* What to do: When you reach the line holding "random-fuzz-00 | jaeles" in the material below, return that line and each one after it, word for word, with the pictures dropped.
━━━━━ Exercise data
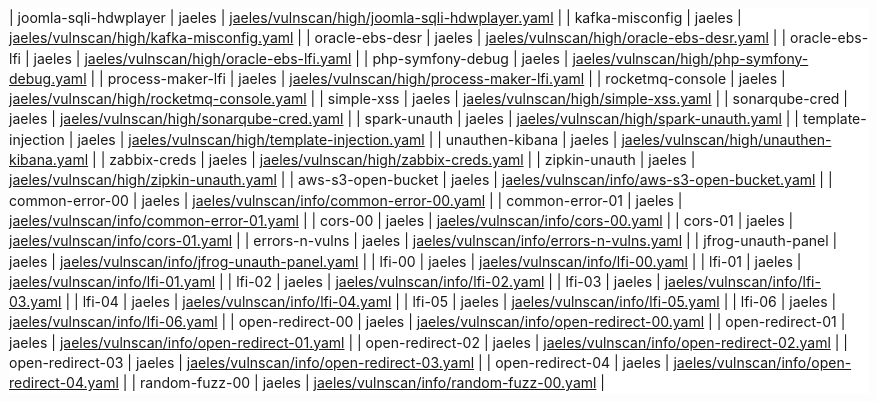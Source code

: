 | joomla-sqli-hdwplayer | jaeles | [jaeles/vulnscan/high/joomla-sqli-hdwplayer.yaml](https://github.com/ARPSyndicate/kenzer-templates/tree/master/jaeles/vulnscan/high/joomla-sqli-hdwplayer.yaml) |
| kafka-misconfig | jaeles | [jaeles/vulnscan/high/kafka-misconfig.yaml](https://github.com/ARPSyndicate/kenzer-templates/tree/master/jaeles/vulnscan/high/kafka-misconfig.yaml) |
| oracle-ebs-desr | jaeles | [jaeles/vulnscan/high/oracle-ebs-desr.yaml](https://github.com/ARPSyndicate/kenzer-templates/tree/master/jaeles/vulnscan/high/oracle-ebs-desr.yaml) |
| oracle-ebs-lfi | jaeles | [jaeles/vulnscan/high/oracle-ebs-lfi.yaml](https://github.com/ARPSyndicate/kenzer-templates/tree/master/jaeles/vulnscan/high/oracle-ebs-lfi.yaml) |
| php-symfony-debug | jaeles | [jaeles/vulnscan/high/php-symfony-debug.yaml](https://github.com/ARPSyndicate/kenzer-templates/tree/master/jaeles/vulnscan/high/php-symfony-debug.yaml) |
| process-maker-lfi | jaeles | [jaeles/vulnscan/high/process-maker-lfi.yaml](https://github.com/ARPSyndicate/kenzer-templates/tree/master/jaeles/vulnscan/high/process-maker-lfi.yaml) |
| rocketmq-console | jaeles | [jaeles/vulnscan/high/rocketmq-console.yaml](https://github.com/ARPSyndicate/kenzer-templates/tree/master/jaeles/vulnscan/high/rocketmq-console.yaml) |
| simple-xss | jaeles | [jaeles/vulnscan/high/simple-xss.yaml](https://github.com/ARPSyndicate/kenzer-templates/tree/master/jaeles/vulnscan/high/simple-xss.yaml) |
| sonarqube-cred | jaeles | [jaeles/vulnscan/high/sonarqube-cred.yaml](https://github.com/ARPSyndicate/kenzer-templates/tree/master/jaeles/vulnscan/high/sonarqube-cred.yaml) |
| spark-unauth | jaeles | [jaeles/vulnscan/high/spark-unauth.yaml](https://github.com/ARPSyndicate/kenzer-templates/tree/master/jaeles/vulnscan/high/spark-unauth.yaml) |
| template-injection | jaeles | [jaeles/vulnscan/high/template-injection.yaml](https://github.com/ARPSyndicate/kenzer-templates/tree/master/jaeles/vulnscan/high/template-injection.yaml) |
| unauthen-kibana | jaeles | [jaeles/vulnscan/high/unauthen-kibana.yaml](https://github.com/ARPSyndicate/kenzer-templates/tree/master/jaeles/vulnscan/high/unauthen-kibana.yaml) |
| zabbix-creds | jaeles | [jaeles/vulnscan/high/zabbix-creds.yaml](https://github.com/ARPSyndicate/kenzer-templates/tree/master/jaeles/vulnscan/high/zabbix-creds.yaml) |
| zipkin-unauth | jaeles | [jaeles/vulnscan/high/zipkin-unauth.yaml](https://github.com/ARPSyndicate/kenzer-templates/tree/master/jaeles/vulnscan/high/zipkin-unauth.yaml) |
| aws-s3-open-bucket | jaeles | [jaeles/vulnscan/info/aws-s3-open-bucket.yaml](https://github.com/ARPSyndicate/kenzer-templates/tree/master/jaeles/vulnscan/info/aws-s3-open-bucket.yaml) |
| common-error-00 | jaeles | [jaeles/vulnscan/info/common-error-00.yaml](https://github.com/ARPSyndicate/kenzer-templates/tree/master/jaeles/vulnscan/info/common-error-00.yaml) |
| common-error-01 | jaeles | [jaeles/vulnscan/info/common-error-01.yaml](https://github.com/ARPSyndicate/kenzer-templates/tree/master/jaeles/vulnscan/info/common-error-01.yaml) |
| cors-00 | jaeles | [jaeles/vulnscan/info/cors-00.yaml](https://github.com/ARPSyndicate/kenzer-templates/tree/master/jaeles/vulnscan/info/cors-00.yaml) |
| cors-01 | jaeles | [jaeles/vulnscan/info/cors-01.yaml](https://github.com/ARPSyndicate/kenzer-templates/tree/master/jaeles/vulnscan/info/cors-01.yaml) |
| errors-n-vulns | jaeles | [jaeles/vulnscan/info/errors-n-vulns.yaml](https://github.com/ARPSyndicate/kenzer-templates/tree/master/jaeles/vulnscan/info/errors-n-vulns.yaml) |
| jfrog-unauth-panel | jaeles | [jaeles/vulnscan/info/jfrog-unauth-panel.yaml](https://github.com/ARPSyndicate/kenzer-templates/tree/master/jaeles/vulnscan/info/jfrog-unauth-panel.yaml) |
| lfi-00 | jaeles | [jaeles/vulnscan/info/lfi-00.yaml](https://github.com/ARPSyndicate/kenzer-templates/tree/master/jaeles/vulnscan/info/lfi-00.yaml) |
| lfi-01 | jaeles | [jaeles/vulnscan/info/lfi-01.yaml](https://github.com/ARPSyndicate/kenzer-templates/tree/master/jaeles/vulnscan/info/lfi-01.yaml) |
| lfi-02 | jaeles | [jaeles/vulnscan/info/lfi-02.yaml](https://github.com/ARPSyndicate/kenzer-templates/tree/master/jaeles/vulnscan/info/lfi-02.yaml) |
| lfi-03 | jaeles | [jaeles/vulnscan/info/lfi-03.yaml](https://github.com/ARPSyndicate/kenzer-templates/tree/master/jaeles/vulnscan/info/lfi-03.yaml) |
| lfi-04 | jaeles | [jaeles/vulnscan/info/lfi-04.yaml](https://github.com/ARPSyndicate/kenzer-templates/tree/master/jaeles/vulnscan/info/lfi-04.yaml) |
| lfi-05 | jaeles | [jaeles/vulnscan/info/lfi-05.yaml](https://github.com/ARPSyndicate/kenzer-templates/tree/master/jaeles/vulnscan/info/lfi-05.yaml) |
| lfi-06 | jaeles | [jaeles/vulnscan/info/lfi-06.yaml](https://github.com/ARPSyndicate/kenzer-templates/tree/master/jaeles/vulnscan/info/lfi-06.yaml) |
| open-redirect-00 | jaeles | [jaeles/vulnscan/info/open-redirect-00.yaml](https://github.com/ARPSyndicate/kenzer-templates/tree/master/jaeles/vulnscan/info/open-redirect-00.yaml) |
| open-redirect-01 | jaeles | [jaeles/vulnscan/info/open-redirect-01.yaml](https://github.com/ARPSyndicate/kenzer-templates/tree/master/jaeles/vulnscan/info/open-redirect-01.yaml) |
| open-redirect-02 | jaeles | [jaeles/vulnscan/info/open-redirect-02.yaml](https://github.com/ARPSyndicate/kenzer-templates/tree/master/jaeles/vulnscan/info/open-redirect-02.yaml) |
| open-redirect-03 | jaeles | [jaeles/vulnscan/info/open-redirect-03.yaml](https://github.com/ARPSyndicate/kenzer-templates/tree/master/jaeles/vulnscan/info/open-redirect-03.yaml) |
| open-redirect-04 | jaeles | [jaeles/vulnscan/info/open-redirect-04.yaml](https://github.com/ARPSyndicate/kenzer-templates/tree/master/jaeles/vulnscan/info/open-redirect-04.yaml) |
| random-fuzz-00 | jaeles | [jaeles/vulnscan/info/random-fuzz-00.yaml](https://github.com/ARPSyndicate/kenzer-templates/tree/master/jaeles/vulnscan/info/random-fuzz-00.yaml) |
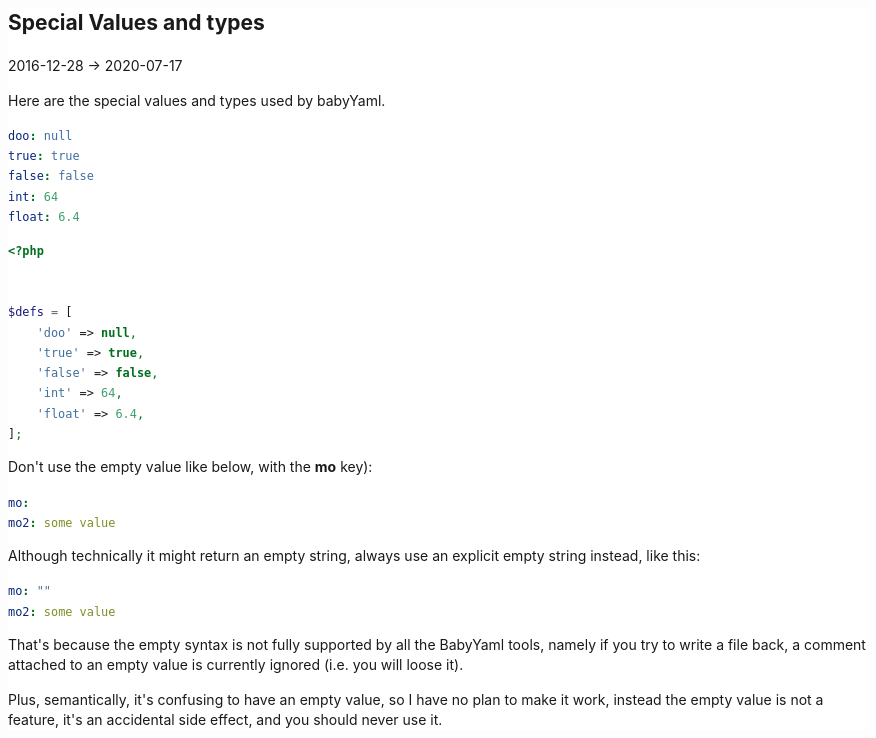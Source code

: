

Special Values and types
-----------------
2016-12-28 -> 2020-07-17



Here are the special values and types used by babyYaml.


```yaml
doo: null
true: true
false: false
int: 64
float: 6.4

```


```php
<?php


$defs = [
    'doo' => null,
    'true' => true,
    'false' => false,
    'int' => 64,
    'float' => 6.4,
];
```


Don't use the empty value like below, with the **mo** key):

```yaml
mo: 
mo2: some value
```

Although technically it might return an empty string, always use an explicit empty string
instead, like this:


```yaml
mo: "" 
mo2: some value
```

That's because the empty syntax is not fully supported by all the BabyYaml tools, namely
if you try to write a file back, a comment attached to an empty value is currently ignored (i.e. you will loose it).

Plus, semantically, it's confusing to have an empty value, so I have no plan to make it work, instead the
empty value is not a feature, it's an accidental side effect, and you should never use it.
━━━━━━━━━━
* Response to this exercise:
| random-fuzz-00 | jaeles | [jaeles/vulnscan/info/random-fuzz-00.yaml](https://github.com/ARPSyndicate/kenzer-templates/tree/master/jaeles/vulnscan/info/random-fuzz-00.yaml) |
Source code

:

Special Values and types
-----------------
2016-12-28 -> 2020-07-17



Here are the special values and types used by babyYaml.


```yaml
doo: null
true: true
false: false
int: 64
float: 6.4

```


```php
<?php


$defs = [
    'doo' => null,
    'true' => true,
    'false' => false,
    'int' => 64,
    'float' => 6.4,
];
```


Don't use the empty value like below, with the **mo** key):

```yaml
mo: 
mo2: some value
```

Although technically it might return an empty string, always use an explicit empty string
instead, like this:


```yaml
mo: "" 
mo2: some value
```

That's because the empty syntax is not fully supported by all the BabyYaml tools, namely
if you try to write a file back, a comment attached to an empty value is currently ignored (i.e. you will loose it).

Plus, semantically, it's confusing to have an empty value, so I have no plan to make it work, instead the
empty value is not a feature, it's an accidental side effect, and you should never use it.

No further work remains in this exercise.